Aim of the task
Note each line of the entries that includes "observed". Then copy those lines.

Excerpted records
***
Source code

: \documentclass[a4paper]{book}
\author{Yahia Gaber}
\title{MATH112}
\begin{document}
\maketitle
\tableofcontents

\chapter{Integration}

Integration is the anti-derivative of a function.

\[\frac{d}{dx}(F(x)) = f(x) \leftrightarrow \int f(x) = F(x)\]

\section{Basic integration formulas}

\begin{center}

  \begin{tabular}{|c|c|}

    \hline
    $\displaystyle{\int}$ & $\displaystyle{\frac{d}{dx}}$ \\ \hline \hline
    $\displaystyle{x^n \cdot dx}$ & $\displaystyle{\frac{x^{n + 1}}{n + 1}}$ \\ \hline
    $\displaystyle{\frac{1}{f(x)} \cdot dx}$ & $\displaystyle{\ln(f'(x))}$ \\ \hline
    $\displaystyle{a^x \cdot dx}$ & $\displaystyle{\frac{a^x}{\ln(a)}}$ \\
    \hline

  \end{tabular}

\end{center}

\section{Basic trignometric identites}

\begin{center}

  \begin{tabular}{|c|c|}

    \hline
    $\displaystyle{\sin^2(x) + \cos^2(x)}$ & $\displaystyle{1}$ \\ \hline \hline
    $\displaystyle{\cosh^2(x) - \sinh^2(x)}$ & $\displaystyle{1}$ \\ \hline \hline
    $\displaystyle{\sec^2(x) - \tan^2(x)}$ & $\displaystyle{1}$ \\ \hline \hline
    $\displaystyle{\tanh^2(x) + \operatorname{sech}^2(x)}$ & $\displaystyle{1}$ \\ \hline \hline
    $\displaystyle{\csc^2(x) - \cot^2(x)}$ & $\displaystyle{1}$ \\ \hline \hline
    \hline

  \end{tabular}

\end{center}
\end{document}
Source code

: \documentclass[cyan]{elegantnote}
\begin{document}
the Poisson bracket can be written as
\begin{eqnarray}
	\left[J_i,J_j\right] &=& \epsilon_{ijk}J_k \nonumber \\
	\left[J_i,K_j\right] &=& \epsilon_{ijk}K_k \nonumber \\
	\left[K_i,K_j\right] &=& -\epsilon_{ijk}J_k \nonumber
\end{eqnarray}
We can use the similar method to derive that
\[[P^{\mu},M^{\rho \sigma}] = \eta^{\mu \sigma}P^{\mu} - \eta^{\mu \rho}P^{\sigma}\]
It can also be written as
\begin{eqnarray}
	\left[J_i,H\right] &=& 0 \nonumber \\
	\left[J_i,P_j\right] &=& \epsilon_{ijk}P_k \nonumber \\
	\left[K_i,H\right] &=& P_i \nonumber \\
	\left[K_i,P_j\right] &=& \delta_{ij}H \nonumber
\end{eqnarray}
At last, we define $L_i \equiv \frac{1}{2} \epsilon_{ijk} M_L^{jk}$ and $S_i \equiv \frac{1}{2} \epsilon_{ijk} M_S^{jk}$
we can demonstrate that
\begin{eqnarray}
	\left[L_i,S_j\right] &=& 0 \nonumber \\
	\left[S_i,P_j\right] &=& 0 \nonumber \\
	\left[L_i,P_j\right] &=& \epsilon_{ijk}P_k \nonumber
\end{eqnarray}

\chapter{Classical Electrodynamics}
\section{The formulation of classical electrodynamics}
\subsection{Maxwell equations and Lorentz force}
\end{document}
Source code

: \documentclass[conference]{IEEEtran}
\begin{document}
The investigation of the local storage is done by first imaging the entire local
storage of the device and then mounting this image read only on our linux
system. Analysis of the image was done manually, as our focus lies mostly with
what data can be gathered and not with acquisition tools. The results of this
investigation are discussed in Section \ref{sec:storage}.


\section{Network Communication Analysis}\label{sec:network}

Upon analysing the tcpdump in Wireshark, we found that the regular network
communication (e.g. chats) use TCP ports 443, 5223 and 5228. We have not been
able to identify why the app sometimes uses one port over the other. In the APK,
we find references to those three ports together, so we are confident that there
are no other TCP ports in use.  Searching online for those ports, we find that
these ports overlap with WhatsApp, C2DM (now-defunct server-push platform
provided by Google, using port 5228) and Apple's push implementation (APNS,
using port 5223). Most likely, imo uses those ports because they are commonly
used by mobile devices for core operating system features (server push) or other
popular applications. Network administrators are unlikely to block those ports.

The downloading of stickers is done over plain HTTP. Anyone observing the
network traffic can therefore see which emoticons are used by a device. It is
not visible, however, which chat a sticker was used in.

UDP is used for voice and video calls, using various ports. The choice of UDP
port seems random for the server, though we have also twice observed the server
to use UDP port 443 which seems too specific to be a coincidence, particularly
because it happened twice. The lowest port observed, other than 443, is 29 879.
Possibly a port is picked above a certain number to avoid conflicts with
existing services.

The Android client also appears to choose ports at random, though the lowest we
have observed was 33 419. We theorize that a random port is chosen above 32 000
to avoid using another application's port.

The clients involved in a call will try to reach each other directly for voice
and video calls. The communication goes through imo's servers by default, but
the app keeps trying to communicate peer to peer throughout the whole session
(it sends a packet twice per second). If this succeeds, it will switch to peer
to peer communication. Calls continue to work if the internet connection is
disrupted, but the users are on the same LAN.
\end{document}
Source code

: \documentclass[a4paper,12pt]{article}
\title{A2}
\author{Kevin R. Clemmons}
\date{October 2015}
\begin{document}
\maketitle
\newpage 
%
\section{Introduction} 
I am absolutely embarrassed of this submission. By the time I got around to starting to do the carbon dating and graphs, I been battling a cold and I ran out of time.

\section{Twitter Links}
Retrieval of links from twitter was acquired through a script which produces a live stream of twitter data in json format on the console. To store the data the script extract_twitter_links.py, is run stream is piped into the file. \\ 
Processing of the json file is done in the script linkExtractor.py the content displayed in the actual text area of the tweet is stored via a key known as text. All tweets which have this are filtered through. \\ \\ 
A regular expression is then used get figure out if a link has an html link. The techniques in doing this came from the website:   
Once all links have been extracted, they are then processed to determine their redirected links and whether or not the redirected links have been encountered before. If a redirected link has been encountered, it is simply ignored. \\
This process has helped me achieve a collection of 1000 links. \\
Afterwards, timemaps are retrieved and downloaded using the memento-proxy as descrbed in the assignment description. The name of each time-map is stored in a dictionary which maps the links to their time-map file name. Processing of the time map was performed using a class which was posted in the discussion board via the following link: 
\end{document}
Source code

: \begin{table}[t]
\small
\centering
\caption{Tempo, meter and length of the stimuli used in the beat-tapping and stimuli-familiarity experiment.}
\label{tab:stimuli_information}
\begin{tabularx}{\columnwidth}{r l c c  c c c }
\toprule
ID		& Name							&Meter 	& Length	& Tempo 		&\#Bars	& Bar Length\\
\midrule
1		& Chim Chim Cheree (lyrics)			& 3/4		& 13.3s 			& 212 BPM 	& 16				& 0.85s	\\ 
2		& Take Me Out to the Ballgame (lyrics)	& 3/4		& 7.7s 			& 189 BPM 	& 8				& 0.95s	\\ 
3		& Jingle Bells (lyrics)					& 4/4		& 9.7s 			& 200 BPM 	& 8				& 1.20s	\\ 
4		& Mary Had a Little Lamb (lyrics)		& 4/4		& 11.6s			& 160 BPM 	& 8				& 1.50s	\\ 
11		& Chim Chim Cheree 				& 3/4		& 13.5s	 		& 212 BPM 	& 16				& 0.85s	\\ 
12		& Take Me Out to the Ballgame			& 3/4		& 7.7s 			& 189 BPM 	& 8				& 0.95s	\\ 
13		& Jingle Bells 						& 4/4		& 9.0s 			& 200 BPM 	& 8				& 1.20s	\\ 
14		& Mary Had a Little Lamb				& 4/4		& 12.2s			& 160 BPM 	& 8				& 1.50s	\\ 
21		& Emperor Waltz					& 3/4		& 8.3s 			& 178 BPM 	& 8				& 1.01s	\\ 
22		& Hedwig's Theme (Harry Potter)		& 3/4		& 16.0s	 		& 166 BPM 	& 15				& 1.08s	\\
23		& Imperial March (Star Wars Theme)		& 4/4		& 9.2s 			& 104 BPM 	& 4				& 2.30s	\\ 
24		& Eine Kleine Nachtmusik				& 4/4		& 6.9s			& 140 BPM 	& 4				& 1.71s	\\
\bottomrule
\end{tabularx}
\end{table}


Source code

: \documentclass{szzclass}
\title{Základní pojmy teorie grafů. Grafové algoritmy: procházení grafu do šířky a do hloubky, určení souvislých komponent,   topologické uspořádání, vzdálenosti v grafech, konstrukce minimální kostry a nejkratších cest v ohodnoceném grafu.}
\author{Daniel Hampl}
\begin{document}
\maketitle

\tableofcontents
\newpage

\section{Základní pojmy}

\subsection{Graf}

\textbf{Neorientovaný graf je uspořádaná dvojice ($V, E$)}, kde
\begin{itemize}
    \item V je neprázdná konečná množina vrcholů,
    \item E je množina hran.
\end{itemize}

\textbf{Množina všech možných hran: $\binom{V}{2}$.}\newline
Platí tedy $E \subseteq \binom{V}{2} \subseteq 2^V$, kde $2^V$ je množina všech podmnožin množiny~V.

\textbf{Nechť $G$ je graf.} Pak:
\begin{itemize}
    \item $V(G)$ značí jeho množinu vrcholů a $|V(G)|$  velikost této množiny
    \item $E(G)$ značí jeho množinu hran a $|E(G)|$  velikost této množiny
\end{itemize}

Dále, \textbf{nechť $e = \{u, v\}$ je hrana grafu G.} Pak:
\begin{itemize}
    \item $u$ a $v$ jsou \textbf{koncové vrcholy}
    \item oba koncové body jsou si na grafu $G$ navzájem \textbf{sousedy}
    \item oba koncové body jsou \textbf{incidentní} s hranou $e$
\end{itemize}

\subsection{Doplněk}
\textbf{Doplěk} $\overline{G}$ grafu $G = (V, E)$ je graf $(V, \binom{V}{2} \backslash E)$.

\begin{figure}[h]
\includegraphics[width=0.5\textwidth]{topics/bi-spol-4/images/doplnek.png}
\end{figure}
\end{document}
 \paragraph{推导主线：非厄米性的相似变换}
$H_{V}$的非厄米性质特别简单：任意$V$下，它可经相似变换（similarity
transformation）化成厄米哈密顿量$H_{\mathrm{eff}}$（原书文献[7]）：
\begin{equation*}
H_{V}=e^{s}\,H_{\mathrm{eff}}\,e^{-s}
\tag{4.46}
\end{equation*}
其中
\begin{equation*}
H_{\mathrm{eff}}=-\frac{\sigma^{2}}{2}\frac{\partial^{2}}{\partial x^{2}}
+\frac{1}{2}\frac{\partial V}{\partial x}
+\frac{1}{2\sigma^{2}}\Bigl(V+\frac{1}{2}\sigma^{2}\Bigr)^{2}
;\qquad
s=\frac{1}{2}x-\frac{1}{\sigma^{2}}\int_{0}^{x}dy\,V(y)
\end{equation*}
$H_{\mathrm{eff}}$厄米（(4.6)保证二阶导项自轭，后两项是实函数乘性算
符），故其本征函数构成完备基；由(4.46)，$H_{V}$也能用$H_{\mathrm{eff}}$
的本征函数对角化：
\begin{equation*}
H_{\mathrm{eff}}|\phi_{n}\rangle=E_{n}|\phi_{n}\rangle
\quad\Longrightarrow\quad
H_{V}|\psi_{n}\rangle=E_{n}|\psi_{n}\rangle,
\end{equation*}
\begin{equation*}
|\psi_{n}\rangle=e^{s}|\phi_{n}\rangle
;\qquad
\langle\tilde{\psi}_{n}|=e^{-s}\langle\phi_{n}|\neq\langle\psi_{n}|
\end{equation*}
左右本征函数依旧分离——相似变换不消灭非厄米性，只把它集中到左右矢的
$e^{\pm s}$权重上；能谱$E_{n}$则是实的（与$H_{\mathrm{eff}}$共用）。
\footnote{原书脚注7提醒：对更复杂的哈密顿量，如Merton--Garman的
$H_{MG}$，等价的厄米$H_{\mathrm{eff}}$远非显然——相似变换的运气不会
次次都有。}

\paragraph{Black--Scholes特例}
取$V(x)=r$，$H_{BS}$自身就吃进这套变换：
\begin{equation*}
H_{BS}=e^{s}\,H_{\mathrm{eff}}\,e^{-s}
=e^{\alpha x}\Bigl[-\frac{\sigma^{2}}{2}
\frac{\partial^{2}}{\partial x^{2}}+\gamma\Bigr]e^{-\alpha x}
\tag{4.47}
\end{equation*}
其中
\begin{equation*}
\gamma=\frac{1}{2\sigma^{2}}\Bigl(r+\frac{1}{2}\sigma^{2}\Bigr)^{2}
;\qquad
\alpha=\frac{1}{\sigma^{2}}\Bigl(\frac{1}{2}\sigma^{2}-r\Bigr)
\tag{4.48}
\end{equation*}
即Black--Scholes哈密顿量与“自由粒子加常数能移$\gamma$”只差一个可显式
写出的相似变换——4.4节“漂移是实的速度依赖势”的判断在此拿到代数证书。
***
Answer
port seems random for the server, though we have also twice observed the server
because it happened twice. The lowest port observed, other than 443, is 29 879.
have observed was 33 419. We theorize that a random port is chosen above 32 000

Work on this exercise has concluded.